The deal is expected to close in the first quarter of 2023, according to the announcement.

Although a minor part of STORE Capital’s portfolio, REITs like STORE represent compelling potential partners for the behavioral health sector as it grows and continues to evolve as an industry. It also shows the scale of private capital available to investors.

“There’s a lot of capital and parties that want to buy companies like this that are public and take them private,” Andrew Dick, a health care attorney and shareholder in the Indianapolis office of law firm Hall Render, said in an interview.

A Pitchbook report estimates that the global private equity market holds about $3.2 trillion in dry powder or potential investable assets; $1.24 trillion of that was held by private equity firms as of the end of the second quarter.

Specific to private equity, a larger share of capital in the second quarter of 2022 was in large funds worth more than $1 billion, the report said.

“The bottom line is that PE investors will be looking for big targets to put that money to work,” the report said. “This is likely to drive them to the public markets in search of attractive candidates to take private, especially since prices have been depressed by the bear market.”

REIT’s interest in behavioral health

REITs are a potential source of new capital and growth opportunities for the behavioral health sector. Several REITs with large investments in the senior living and skilled nursing segments have shown interest in the sector.

The CEO of CareTrust REIT Inc. (Nasdaq: CTRE) Dave Sedgwick said during the company’s first-quarter earnings call that behavioral health represents a potentially better use of underperforming assets.

Sabra Health Care REIT Inc. (Nasdaq: SBRA) struck a deal with substance use disorder operator Landmark Recovery in 2019 and Recovery Centers of America in 2021.

Behavioral health is an increasingly attractive location for commercial real estate investment in healthcare and life sciences.

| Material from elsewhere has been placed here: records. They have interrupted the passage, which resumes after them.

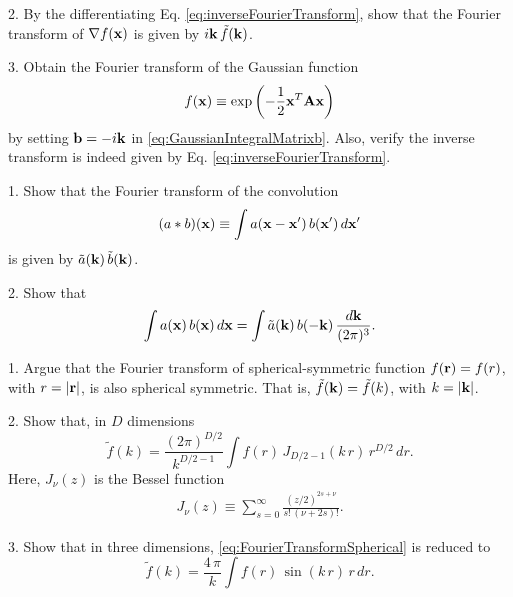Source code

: \documentclass[12pt]{book}
\begin{document}

2. By the differentiating Eq. \eqref{eq:inverseFourierTransform},
show that the Fourier transform of $\nabla f(\boldsymbol{\mathbf{x}})$ is given by $i\boldsymbol{\mathbf{k}} \, \tilde f(\boldsymbol{\mathbf{k}})$.

3. Obtain the Fourier transform of the Gaussian function
\[
  f(\boldsymbol{\mathbf{x}}) \equiv \exp\left( - \frac{1}{2} \boldsymbol{\mathbf{x}}^T \boldsymbol{\mathbf{A}} \boldsymbol{\mathbf{x}} \right)
\]
by setting $\boldsymbol{\mathbf{b}} = -i \boldsymbol{\mathbf{k}}$ in \eqref{eq:GaussianIntegralMatrixb}.
%
Also, verify the inverse transform
is indeed given by Eq. \eqref{eq:inverseFourierTransform}.





1. Show that the Fourier transform of the convolution
\begin{equation}
  (a*b)(\boldsymbol{\mathbf{x}})
\equiv
  \int a(\boldsymbol{\mathbf{x}} - \boldsymbol{\mathbf{x}}') \, b(\boldsymbol{\mathbf{x}}') \, d\boldsymbol{\mathbf{x}}'
  \label{eq:convolution}
\end{equation}
is given by $\tilde{a}(\boldsymbol{\mathbf{k}}) \, \tilde{b}(\boldsymbol{\mathbf{k}})$.

2. Show that
\begin{equation}
  \int a(\boldsymbol{\mathbf{x}}) \, b(\boldsymbol{\mathbf{x}}) \, d\boldsymbol{\mathbf{x}}
=
  \int \tilde{a}(\boldsymbol{\mathbf{k}}) \, b(-\boldsymbol{\mathbf{k}}) \, \frac{ d \boldsymbol{\mathbf{k}} }{(2\pi)^3}.
\end{equation}





1. Argue that the Fourier transform of spherical-symmetric function
$f(\boldsymbol{\mathbf{r}}) = f(r)$, with $r = |\boldsymbol{\mathbf{r}}|$,
is also spherical symmetric.
%
That is, $\tilde f(\boldsymbol{\mathbf{k}}) = \tilde f(k)$, with $k = |\boldsymbol{\mathbf{k}}|$.

2. Show that, in $D$ dimensions
\begin{equation}
  \tilde f(k)
=
  \frac{(2 \pi)^{D/2}} {k^{D/2 - 1}}
  \int
  f(r) \,
  J_{D/2-1}(k\,r) \,
  r^{D/2} \,
  dr.
  \label{eq:FourierTransformSpherical}
\end{equation}
Here, $J_\nu(z)$ is the Bessel function
\begin{align}
  J_\nu(z)
\equiv
  \sum_{s = 0}^\infty
  \frac{ (z/2)^{2s + \nu } }
  { s! \, (\nu + 2 s)! }.
  \label{eq:Bessel}
\end{align}

3. Show that in three dimensions,
\eqref{eq:FourierTransformSpherical}
is reduced to
\begin{equation}
  \tilde f(k)
=
\frac{ 4 \, \pi } {k}
  \int
  f(r) \,
  \sin(k\,r) \,
  r \,
  dr.
  \label{eq:FourierTransformSpherical3D}
\end{equation}
\end{document}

About 38 percent of respondents to a survey by Dallas-based commercial real estate development services and investment firm CBRE Group Inc. (NYSE: CBRE) identified behavioral health facilities as meeting their 2022 investment criteria.

“It shows that healthcare facility owners are looking, in some cases, for capital partners to de-risk real estate,” Dick said. “So they go to firms like STORE Capital.”